[Collected data]
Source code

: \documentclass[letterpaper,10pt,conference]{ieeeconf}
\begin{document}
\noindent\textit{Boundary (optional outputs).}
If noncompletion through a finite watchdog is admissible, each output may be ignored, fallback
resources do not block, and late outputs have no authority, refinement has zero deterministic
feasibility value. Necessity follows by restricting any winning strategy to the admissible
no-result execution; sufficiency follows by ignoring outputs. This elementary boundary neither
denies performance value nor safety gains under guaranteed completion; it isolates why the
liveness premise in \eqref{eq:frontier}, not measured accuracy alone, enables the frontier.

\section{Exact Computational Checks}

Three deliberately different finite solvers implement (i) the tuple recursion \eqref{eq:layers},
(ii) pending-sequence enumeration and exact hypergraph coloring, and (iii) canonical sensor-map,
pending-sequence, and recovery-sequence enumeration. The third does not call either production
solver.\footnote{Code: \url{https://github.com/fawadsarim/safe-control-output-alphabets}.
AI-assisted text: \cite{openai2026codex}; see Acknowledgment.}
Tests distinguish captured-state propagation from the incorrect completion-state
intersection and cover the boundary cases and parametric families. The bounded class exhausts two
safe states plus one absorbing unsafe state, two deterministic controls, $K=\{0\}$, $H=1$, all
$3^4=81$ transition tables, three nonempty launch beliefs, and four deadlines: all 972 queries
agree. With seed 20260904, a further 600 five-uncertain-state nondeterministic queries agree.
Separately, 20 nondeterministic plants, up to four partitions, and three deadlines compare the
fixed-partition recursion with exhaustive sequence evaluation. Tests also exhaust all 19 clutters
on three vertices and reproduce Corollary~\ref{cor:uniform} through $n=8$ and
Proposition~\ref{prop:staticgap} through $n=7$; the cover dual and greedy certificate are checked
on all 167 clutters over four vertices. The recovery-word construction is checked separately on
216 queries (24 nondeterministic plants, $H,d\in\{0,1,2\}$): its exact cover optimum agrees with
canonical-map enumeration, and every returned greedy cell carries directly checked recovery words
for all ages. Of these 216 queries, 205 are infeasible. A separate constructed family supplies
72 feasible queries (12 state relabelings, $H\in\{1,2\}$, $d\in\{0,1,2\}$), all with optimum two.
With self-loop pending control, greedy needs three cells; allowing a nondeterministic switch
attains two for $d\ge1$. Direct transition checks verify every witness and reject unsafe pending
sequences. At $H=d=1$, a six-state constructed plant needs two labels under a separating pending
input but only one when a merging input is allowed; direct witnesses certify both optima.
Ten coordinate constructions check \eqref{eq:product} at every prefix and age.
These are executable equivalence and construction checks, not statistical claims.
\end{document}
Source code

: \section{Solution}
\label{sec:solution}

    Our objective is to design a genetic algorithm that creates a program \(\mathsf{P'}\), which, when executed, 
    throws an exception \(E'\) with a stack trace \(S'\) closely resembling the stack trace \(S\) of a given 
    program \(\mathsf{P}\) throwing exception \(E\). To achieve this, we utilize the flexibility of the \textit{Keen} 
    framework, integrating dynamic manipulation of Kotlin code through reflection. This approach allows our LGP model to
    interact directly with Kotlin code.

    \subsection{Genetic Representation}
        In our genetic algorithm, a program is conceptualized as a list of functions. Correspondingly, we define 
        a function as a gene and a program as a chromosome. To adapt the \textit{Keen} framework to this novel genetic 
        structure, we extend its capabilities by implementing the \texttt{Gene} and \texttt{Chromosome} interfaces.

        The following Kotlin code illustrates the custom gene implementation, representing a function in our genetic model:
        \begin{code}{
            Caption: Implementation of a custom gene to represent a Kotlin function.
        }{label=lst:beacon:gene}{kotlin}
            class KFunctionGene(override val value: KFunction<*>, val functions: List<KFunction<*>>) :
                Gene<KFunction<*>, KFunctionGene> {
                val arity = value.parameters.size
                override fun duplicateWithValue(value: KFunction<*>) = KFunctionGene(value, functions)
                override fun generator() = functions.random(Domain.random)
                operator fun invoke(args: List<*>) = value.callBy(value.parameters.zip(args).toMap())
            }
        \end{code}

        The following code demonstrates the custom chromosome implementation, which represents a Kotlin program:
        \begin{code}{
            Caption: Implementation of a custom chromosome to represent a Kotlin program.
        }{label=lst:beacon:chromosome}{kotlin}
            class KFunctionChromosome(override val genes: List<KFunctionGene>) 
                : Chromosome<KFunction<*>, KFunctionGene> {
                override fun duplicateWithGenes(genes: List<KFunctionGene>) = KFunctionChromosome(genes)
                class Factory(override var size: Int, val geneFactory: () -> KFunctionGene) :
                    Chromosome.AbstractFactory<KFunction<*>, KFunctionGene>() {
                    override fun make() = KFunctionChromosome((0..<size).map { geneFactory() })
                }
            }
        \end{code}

◆ Assignment
Output the entire data exactly, line for line.

◆ Result
Source code

: \documentclass[letterpaper,10pt,conference]{ieeeconf}
\begin{document}
\noindent\textit{Boundary (optional outputs).}
If noncompletion through a finite watchdog is admissible, each output may be ignored, fallback
resources do not block, and late outputs have no authority, refinement has zero deterministic
feasibility value. Necessity follows by restricting any winning strategy to the admissible
no-result execution; sufficiency follows by ignoring outputs. This elementary boundary neither
denies performance value nor safety gains under guaranteed completion; it isolates why the
liveness premise in \eqref{eq:frontier}, not measured accuracy alone, enables the frontier.

\section{Exact Computational Checks}

Three deliberately different finite solvers implement (i) the tuple recursion \eqref{eq:layers},
(ii) pending-sequence enumeration and exact hypergraph coloring, and (iii) canonical sensor-map,
pending-sequence, and recovery-sequence enumeration. The third does not call either production
solver.\footnote{Code: \url{https://github.com/fawadsarim/safe-control-output-alphabets}.
AI-assisted text: \cite{openai2026codex}; see Acknowledgment.}
Tests distinguish captured-state propagation from the incorrect completion-state
intersection and cover the boundary cases and parametric families. The bounded class exhausts two
safe states plus one absorbing unsafe state, two deterministic controls, $K=\{0\}$, $H=1$, all
$3^4=81$ transition tables, three nonempty launch beliefs, and four deadlines: all 972 queries
agree. With seed 20260904, a further 600 five-uncertain-state nondeterministic queries agree.
Separately, 20 nondeterministic plants, up to four partitions, and three deadlines compare the
fixed-partition recursion with exhaustive sequence evaluation. Tests also exhaust all 19 clutters
on three vertices and reproduce Corollary~\ref{cor:uniform} through $n=8$ and
Proposition~\ref{prop:staticgap} through $n=7$; the cover dual and greedy certificate are checked
on all 167 clutters over four vertices. The recovery-word construction is checked separately on
216 queries (24 nondeterministic plants, $H,d\in\{0,1,2\}$): its exact cover optimum agrees with
canonical-map enumeration, and every returned greedy cell carries directly checked recovery words
for all ages. Of these 216 queries, 205 are infeasible. A separate constructed family supplies
72 feasible queries (12 state relabelings, $H\in\{1,2\}$, $d\in\{0,1,2\}$), all with optimum two.
With self-loop pending control, greedy needs three cells; allowing a nondeterministic switch
attains two for $d\ge1$. Direct transition checks verify every witness and reject unsafe pending
sequences. At $H=d=1$, a six-state constructed plant needs two labels under a separating pending
input but only one when a merging input is allowed; direct witnesses certify both optima.
Ten coordinate constructions check \eqref{eq:product} at every prefix and age.
These are executable equivalence and construction checks, not statistical claims.
\end{document}
Source code

: \section{Solution}
\label{sec:solution}

    Our objective is to design a genetic algorithm that creates a program \(\mathsf{P'}\), which, when executed, 
    throws an exception \(E'\) with a stack trace \(S'\) closely resembling the stack trace \(S\) of a given 
    program \(\mathsf{P}\) throwing exception \(E\). To achieve this, we utilize the flexibility of the \textit{Keen} 
    framework, integrating dynamic manipulation of Kotlin code through reflection. This approach allows our LGP model to
    interact directly with Kotlin code.

    \subsection{Genetic Representation}
        In our genetic algorithm, a program is conceptualized as a list of functions. Correspondingly, we define 
        a function as a gene and a program as a chromosome. To adapt the \textit{Keen} framework to this novel genetic 
        structure, we extend its capabilities by implementing the \texttt{Gene} and \texttt{Chromosome} interfaces.

        The following Kotlin code illustrates the custom gene implementation, representing a function in our genetic model:
        \begin{code}{
            Caption: Implementation of a custom gene to represent a Kotlin function.
        }{label=lst:beacon:gene}{kotlin}
            class KFunctionGene(override val value: KFunction<*>, val functions: List<KFunction<*>>) :
                Gene<KFunction<*>, KFunctionGene> {
                val arity = value.parameters.size
                override fun duplicateWithValue(value: KFunction<*>) = KFunctionGene(value, functions)
                override fun generator() = functions.random(Domain.random)
                operator fun invoke(args: List<*>) = value.callBy(value.parameters.zip(args).toMap())
            }
        \end{code}

        The following code demonstrates the custom chromosome implementation, which represents a Kotlin program:
        \begin{code}{
            Caption: Implementation of a custom chromosome to represent a Kotlin program.
        }{label=lst:beacon:chromosome}{kotlin}
            class KFunctionChromosome(override val genes: List<KFunctionGene>) 
                : Chromosome<KFunction<*>, KFunctionGene> {
                override fun duplicateWithGenes(genes: List<KFunctionGene>) = KFunctionChromosome(genes)
                class Factory(override var size: Int, val geneFactory: () -> KFunctionGene) :
                    Chromosome.AbstractFactory<KFunction<*>, KFunctionGene>() {
                    override fun make() = KFunctionChromosome((0..<size).map { geneFactory() })
                }
            }
        \end{code}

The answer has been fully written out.